#### [Items from a data source]
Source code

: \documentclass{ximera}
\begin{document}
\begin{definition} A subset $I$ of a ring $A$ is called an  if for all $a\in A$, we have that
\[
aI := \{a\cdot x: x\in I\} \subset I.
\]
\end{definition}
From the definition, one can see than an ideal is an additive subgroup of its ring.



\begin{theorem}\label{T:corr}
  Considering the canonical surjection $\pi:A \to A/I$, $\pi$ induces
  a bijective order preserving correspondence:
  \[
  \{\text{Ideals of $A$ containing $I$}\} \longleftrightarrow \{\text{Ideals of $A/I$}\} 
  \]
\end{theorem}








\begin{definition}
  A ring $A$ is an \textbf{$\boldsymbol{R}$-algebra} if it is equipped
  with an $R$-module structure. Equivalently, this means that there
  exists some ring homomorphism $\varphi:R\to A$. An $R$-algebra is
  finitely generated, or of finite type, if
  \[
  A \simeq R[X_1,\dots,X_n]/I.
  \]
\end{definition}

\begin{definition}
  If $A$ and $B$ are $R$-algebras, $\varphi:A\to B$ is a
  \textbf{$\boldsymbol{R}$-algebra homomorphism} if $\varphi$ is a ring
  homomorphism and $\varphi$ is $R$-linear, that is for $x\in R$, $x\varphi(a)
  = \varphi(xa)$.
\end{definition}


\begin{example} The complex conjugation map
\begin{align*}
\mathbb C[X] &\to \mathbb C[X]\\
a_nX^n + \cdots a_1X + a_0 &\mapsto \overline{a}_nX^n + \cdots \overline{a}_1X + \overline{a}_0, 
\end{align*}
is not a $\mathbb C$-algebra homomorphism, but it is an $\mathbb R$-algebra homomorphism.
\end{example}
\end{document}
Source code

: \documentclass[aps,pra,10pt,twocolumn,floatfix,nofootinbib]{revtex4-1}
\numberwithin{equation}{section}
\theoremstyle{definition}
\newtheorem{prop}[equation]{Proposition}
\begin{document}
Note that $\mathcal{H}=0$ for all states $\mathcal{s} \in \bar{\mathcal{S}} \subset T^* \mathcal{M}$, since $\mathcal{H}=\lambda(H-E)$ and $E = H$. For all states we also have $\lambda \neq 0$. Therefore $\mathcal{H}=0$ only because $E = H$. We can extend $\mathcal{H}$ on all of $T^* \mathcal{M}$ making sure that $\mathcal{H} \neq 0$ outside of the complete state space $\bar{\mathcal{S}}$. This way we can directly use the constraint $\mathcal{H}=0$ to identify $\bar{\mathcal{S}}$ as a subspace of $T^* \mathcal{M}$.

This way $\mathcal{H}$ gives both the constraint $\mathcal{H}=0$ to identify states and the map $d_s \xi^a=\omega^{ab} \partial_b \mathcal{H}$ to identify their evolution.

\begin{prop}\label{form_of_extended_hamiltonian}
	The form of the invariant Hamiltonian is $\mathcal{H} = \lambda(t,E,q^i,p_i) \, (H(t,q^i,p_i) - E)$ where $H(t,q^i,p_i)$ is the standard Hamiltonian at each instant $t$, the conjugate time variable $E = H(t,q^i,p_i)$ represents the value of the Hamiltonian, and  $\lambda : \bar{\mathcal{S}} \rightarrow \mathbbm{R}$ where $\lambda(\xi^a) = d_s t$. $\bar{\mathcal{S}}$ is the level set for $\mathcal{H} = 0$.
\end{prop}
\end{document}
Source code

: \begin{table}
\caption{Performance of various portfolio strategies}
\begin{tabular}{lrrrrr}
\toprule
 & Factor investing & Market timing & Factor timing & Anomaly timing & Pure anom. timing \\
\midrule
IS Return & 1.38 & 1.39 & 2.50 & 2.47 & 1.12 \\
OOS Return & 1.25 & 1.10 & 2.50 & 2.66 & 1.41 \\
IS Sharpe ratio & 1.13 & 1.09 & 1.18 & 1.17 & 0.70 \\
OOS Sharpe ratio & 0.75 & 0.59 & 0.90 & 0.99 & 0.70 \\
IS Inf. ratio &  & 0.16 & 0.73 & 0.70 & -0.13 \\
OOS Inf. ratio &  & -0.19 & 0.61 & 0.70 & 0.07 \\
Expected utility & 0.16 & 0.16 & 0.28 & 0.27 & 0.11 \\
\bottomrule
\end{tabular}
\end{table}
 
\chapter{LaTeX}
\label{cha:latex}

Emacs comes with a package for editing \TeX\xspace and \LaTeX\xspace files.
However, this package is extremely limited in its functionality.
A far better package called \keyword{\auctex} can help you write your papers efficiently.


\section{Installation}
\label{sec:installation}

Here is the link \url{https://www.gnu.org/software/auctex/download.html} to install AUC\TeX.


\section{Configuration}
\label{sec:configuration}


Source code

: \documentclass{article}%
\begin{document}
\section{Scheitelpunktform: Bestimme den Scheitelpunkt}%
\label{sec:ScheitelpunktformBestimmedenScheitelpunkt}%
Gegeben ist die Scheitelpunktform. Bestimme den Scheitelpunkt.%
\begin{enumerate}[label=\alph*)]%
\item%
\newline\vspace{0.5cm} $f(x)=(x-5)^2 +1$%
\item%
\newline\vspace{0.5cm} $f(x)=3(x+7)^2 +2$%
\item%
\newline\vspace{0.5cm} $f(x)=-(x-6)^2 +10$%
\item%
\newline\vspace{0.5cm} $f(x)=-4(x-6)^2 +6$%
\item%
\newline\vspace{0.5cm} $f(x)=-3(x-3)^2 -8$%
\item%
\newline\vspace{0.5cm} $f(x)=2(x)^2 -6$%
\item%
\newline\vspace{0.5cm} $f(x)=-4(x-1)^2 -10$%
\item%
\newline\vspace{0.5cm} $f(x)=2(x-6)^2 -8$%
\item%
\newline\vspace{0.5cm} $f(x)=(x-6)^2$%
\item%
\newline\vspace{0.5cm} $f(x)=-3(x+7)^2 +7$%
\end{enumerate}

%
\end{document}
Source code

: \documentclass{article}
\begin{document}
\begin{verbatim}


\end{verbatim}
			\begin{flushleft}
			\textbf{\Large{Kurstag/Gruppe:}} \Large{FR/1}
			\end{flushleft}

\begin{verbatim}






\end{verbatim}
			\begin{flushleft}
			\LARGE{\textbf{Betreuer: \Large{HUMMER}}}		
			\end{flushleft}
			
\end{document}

#### [What you are asked to do]
When the records above are checked line by line, how many lines contain the word "prop"? Please give only that number.

#### [Reply]
3